From the acpr plot it can be concluded that assumption of linearity is satisfied. All residual terms are following linear trend and there are no significant outliers that could exercise significant influence on fitted model.

## NULL

Assumption of homoscedasticity is satisfied. Residual and fitted values of the regression model are roughly equally scattered on the graph above and are not forming any type of pattern, hence we can conclude that there is assumption of homoscedasticity is not violated in our model. At each level of predictors variance of residuals is constant.

Value of Durbin-Watson test for independence of errors is d(3,100) = 1.88, p = .548. Durbin Watson test is considered to show independence of errors if its value is close to value of 2, hence value of 1.88 show that assumption of independence of errors is satisfied.

##  lag Autocorrelation D-W Statistic p-value
##    1        0.059744      1.879085   0.528
##  Alternative hypothesis: rho != 0

Kernel density estimate graph shows that distribution of residual values is only slightly deviating from normal density curve. Results of Shapiro-Wilks test with W = .96, p = .01 show that residual values are not normally distributed. Shapiro-Wilks test is sensitive to number of sample size. When sample size is large enough even small deviations will be statistically significant. From the plot one could argue that residual distribution and normal distribution are not significantly different. Also if we take into account sample size on n = 100, normality if distribution of residuals will not have significant effect on estimation of regression coefficients. In case when we have smaller samples significant violation of assumption of normality of residual terms will have negative influence on model estimators. Most importantly violation of violation of assumption of normality of residual terms will influence on estimation of standard error, hence on all other test statistics for which standard error is used. In case of small samples Shapiro-Wilks test results will be more reliable.

## 
##  Shapiro-Wilk normality test
## 
## data:  regression_data$stud_res
## W = 0.96248, p-value = 0.006065

Respecification of the model

Analysis of assumptions for regression model did not show need for further respecification of the model.

Model functional form

Model is found to fit data well. Results of Ramsey test RESET(3,94) = 0.24125 show that functional form of model is well specified with p = .7861. H0 for Ramsey test is that there are no omitted variables.

## 
##  RESET test
## 
## data:  reg_model
## RESET = 0.24125, df1 = 2, df2 = 95, p-value = 0.7861

Interpreation of coefficients

Number of hours spent exercising and if student have attended lectures or not are both statistically significant with number of hours spent exercising = 1.29, SE = .08, p < .001, 95% CI[1.12,1.44] and if student has attended lectures or not = 11, SE = .74, p < .001, 95% CI[9.51, 12.47].

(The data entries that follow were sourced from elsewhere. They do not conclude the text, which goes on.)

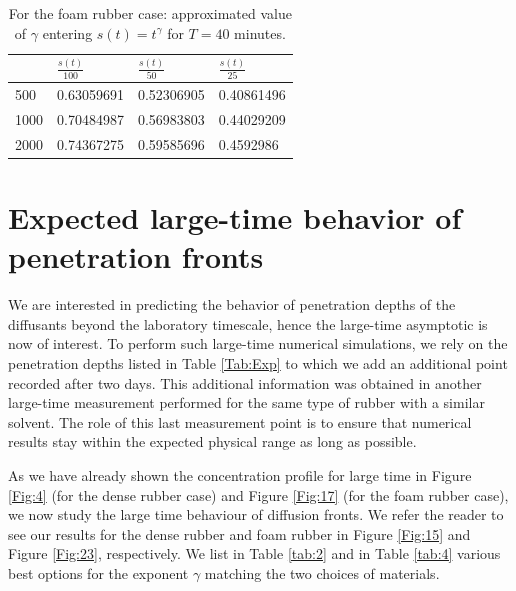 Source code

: \documentclass{article}
\begin{document}
	\begin {table}[h]
\begin{center}
	\begin{tabular}{ |p{2.5cm}|p{2cm}|p{2cm}| p{2cm}|}
		\hline
		\diagbox{$a_0$}{$\sigma(s(t))$} & $\frac{s(t)}{100}$&$\frac{s(t)}{50}$& $\frac{s(t)}{25}$\\
		\hline
		500 & 0.63059691 & 0.52306905 &  0.40861496\\
		1000  &0.70484987& 0.56983803 & 0.44029209 \\
		2000  &0.74367275 & 0.59585696  & 0.4592986 \\
		\hline
	\end{tabular}
	\caption {For the foam rubber case: approximated value of  $\gamma$ entering $s(t) = t^\gamma$ for $T = 40$ minutes.}
	\label{tab:3} 
\end{center}
\end {table}
\section{Expected large-time behavior of penetration fronts}\label{discussion}
We are interested in predicting the behavior of penetration depths of the diffusants beyond the laboratory timescale, hence the large-time asymptotic is now of interest. To perform such  large-time numerical simulations, we rely on the penetration depths listed in Table \ref{Tab:Exp} to which we add an additional point recorded after two days. This additional information was obtained in another large-time measurement performed for the same type of rubber with a similar solvent. The role of this last measurement point is to ensure that numerical results stay within the expected physical range as long as possible.

As we have already shown the concentration profile for large time in Figure \ref{Fig:4} (for the  dense rubber case) and Figure \ref{Fig:17} (for the foam rubber case), we now study the large time behaviour of diffusion fronts. We refer the reader to see our results for the dense rubber and foam rubber in Figure \ref{Fig:15} and Figure \ref{Fig:23}, respectively. We list in Table \ref{tab:2} and in Table \ref{tab:4} various best options for the exponent $\gamma$   matching the two choices of materials.
\end{document}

From the model we can conclude that number of attended lectures has significantly larger impact on overall score of students on exam compared to number of hours spent studying.

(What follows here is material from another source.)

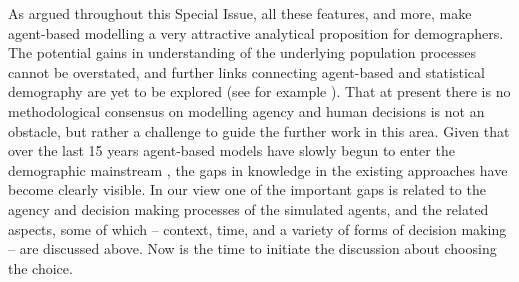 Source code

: \documentclass{article}
\begin{document}
As argued throughout this Special Issue, all these features, and more, make agent-based modelling a very attractive analytical proposition for demographers. The potential gains in understanding of the underlying population processes cannot be overstated, and further links connecting agent-based and statistical demography are yet to be explored (see for example \citet{Bijak2016}). That at present there is no methodological consensus on modelling agency and human decisions is not an obstacle, but rather a challenge to guide the further work in this area. Given that over the last 15 years agent-based models have slowly begun to enter the demographic mainstream \citep{Billari2003,VanBavel2016}, the gaps in knowledge in the existing approaches have become clearly visible. In our view one of the important gaps is related to the agency and decision making processes of the simulated agents, and the related aspects, some of which – context, time, and a variety of forms of decision making – are discussed above. Now is the time to initiate the discussion about choosing the choice. 



\end{document}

Below is calculation of score achieved by student who has spent 20 hours exercising and had attended lectures according to model results. It can be seen that if person spends 20 hours exercising it will score approximately 32 points at the exam.

Score = -4.58 + 20x1.29 + 1x11 + error Score = -4.58 + 25.8 + 11 + error Score = 32.22 + error

Graph below shows our model with dummy variables. Two linear lines fitted to the plot relation between scores on the exam and number of hours spent exercising for both, those who have attended lecture and those who did not.